Option Value - Understanding Premium

When you look at an option chain it can be confusing to know what the option bid/ask prices really mean and how they relate to the strike and stock price.

Before going deep into the mathematics of option pricing, I'm going to help you understand the bigger pieces that make up an option price.

The price of an option can be represented by two components; Intrinsic Value and Extrinsic Value. These values combined make up the option's price. Take a look at these two example diagrams, I will reference these below.

Intrinsic Value

Intrinsic value is the amount of the option price that can be realized if the option is exercised. Only in-the-money options have intrinsic value.

Consider a $25 strike call option on a stock that is trading at $27.

Now, imagine that this particular call option is currently trading at $2.50. How can we better understand the meaning of this price?
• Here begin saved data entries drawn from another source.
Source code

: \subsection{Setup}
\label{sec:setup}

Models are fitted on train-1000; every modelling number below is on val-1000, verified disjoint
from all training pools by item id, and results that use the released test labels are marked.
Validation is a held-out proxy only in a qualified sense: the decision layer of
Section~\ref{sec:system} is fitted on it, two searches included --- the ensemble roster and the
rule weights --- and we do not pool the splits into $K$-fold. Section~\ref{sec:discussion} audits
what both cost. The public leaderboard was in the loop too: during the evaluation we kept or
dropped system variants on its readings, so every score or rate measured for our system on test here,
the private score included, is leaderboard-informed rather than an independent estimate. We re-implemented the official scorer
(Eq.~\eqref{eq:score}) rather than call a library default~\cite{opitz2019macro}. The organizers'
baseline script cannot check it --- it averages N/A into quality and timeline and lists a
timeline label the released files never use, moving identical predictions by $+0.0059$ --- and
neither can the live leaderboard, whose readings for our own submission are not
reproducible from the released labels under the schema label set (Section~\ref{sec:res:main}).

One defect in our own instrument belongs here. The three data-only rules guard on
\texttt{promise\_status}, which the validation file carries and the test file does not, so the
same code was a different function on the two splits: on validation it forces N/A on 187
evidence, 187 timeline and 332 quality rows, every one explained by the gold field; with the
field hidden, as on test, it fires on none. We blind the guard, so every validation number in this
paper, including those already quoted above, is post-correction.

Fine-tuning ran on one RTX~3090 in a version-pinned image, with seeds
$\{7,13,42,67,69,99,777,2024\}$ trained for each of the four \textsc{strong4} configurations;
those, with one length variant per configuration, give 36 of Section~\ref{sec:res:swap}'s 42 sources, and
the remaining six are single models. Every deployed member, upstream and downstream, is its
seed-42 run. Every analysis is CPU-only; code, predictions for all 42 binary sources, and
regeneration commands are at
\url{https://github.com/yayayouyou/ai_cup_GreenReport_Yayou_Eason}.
Well, the first part we can look at is the option's exercise value; that is, if the option were exercised now, what would be the resulting profit.

If this option were exercised, the buyer of the option would take delivery of the shares with a purchase price of $25. The shares, however, are actually trading at $27, which means an immediate profit of $2.

This $2 is what is referred to as the Intrinsic Value; the value able to be realized if the option is exercised.

With the option priced at $2.50, we have $2 of Intrinsic Value. The remaining $0.50 is called Extrinsic Value.

Extrinsic Value

When the price of an option is trading at more than it's Intrinsic Value, the difference in price is what is called Extrinsic Value, or more commonly known as Time Value.

In our example, we determined that the option is intrinsically worth $2, but given that it is trading at a price of $2.50 means the $0.50 difference is the option's Extrinsic Value.

This $0.50 in time value represents the opportunity that the option still has remaining before it expires. More time means there is more chance that the stock will move in favor of the option buyer.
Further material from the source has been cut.